Sam fit un grand sourire. Il aimait sa candeur et son côté direct.
« Pas de souci », répondit-il. « Il faut dire les choses », ajouta-t-il, « J’en ai marre des filles. »
Sous l’effet de la surprise, Polly écarquilla les yeux ; ce n’était clairement pas la réponse à laquelle elle s’attendait.
« Mais il me semble qu’on a de meilleures chances de trouver ma sœur si on cherche ensemble. Je veux dire... juste... », Sam s’éclaircit la gorge, « juste professionnellement parlant. »
À présent c’était au tour de Polly de sourire.
« Professionnellement parlant », répéta-t-elle.
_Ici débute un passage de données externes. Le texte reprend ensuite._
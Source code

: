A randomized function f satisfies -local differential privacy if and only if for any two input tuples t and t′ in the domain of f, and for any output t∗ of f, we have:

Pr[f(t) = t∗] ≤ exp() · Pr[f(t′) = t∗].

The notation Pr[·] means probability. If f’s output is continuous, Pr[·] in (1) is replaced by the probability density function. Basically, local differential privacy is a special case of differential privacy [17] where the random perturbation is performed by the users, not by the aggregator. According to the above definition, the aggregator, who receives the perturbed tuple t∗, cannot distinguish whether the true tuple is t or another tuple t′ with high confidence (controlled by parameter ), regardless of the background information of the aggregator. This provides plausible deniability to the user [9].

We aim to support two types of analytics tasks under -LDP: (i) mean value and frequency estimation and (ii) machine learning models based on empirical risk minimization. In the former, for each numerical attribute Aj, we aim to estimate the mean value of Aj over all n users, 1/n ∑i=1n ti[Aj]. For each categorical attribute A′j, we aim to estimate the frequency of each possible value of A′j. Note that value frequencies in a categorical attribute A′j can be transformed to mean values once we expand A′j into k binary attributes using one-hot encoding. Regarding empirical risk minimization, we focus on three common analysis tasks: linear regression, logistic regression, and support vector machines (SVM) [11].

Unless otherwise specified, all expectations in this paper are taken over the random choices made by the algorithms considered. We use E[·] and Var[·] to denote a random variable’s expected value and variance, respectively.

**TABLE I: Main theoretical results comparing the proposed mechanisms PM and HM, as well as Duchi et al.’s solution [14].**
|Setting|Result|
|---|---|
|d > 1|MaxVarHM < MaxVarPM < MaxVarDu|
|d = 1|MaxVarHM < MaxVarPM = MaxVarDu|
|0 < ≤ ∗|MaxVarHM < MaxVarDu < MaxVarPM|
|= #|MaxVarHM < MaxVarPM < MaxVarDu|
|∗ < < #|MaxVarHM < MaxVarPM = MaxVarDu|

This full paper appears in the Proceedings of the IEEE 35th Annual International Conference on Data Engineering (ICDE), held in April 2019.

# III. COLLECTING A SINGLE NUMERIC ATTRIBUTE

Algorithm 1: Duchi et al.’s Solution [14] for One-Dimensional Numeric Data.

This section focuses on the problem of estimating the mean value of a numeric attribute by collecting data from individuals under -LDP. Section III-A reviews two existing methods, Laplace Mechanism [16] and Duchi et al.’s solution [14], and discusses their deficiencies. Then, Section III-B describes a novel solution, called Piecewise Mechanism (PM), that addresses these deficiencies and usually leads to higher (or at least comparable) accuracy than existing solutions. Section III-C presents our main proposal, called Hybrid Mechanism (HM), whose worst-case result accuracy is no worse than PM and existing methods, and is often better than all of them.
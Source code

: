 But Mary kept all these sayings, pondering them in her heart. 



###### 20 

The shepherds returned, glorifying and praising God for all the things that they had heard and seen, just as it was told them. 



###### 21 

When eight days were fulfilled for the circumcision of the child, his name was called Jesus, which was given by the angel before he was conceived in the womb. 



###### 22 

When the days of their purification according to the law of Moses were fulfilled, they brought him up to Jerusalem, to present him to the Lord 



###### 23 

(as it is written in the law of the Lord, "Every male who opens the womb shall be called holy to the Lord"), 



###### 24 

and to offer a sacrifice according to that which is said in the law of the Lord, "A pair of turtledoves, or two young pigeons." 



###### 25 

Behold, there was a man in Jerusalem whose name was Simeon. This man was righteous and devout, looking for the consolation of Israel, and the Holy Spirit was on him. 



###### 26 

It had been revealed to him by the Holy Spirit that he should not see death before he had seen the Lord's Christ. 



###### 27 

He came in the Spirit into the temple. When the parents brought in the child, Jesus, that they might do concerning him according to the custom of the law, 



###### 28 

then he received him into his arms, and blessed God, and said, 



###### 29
Sam tendit la main de manière formelle.
« Promis, on sera juste amis... rien de plus », dit-il. « J’ai renoncé aux filles pour toujours. Quoi qu’il arrive. »
« Et j’ai renoncé aux mecs pour toujours. Quoi qu’il arrive. », dit Polly en continuant d’examiner la main de Sam qui s’agitait en l’air, indécise.
Il garda la main tendue patiemment.
« Juste amis ? », demanda-t-elle. « Rien de plus ? »
« Juste amis », dit Sam.
Elle tendit finalement la sienne et ils échangèrent une poignée de mains.
À ce moment-là Sam ne put s’empêcher de remarquer qu’elle garda sa main dans la sienne un tout petit plus longtemps que nécessaire.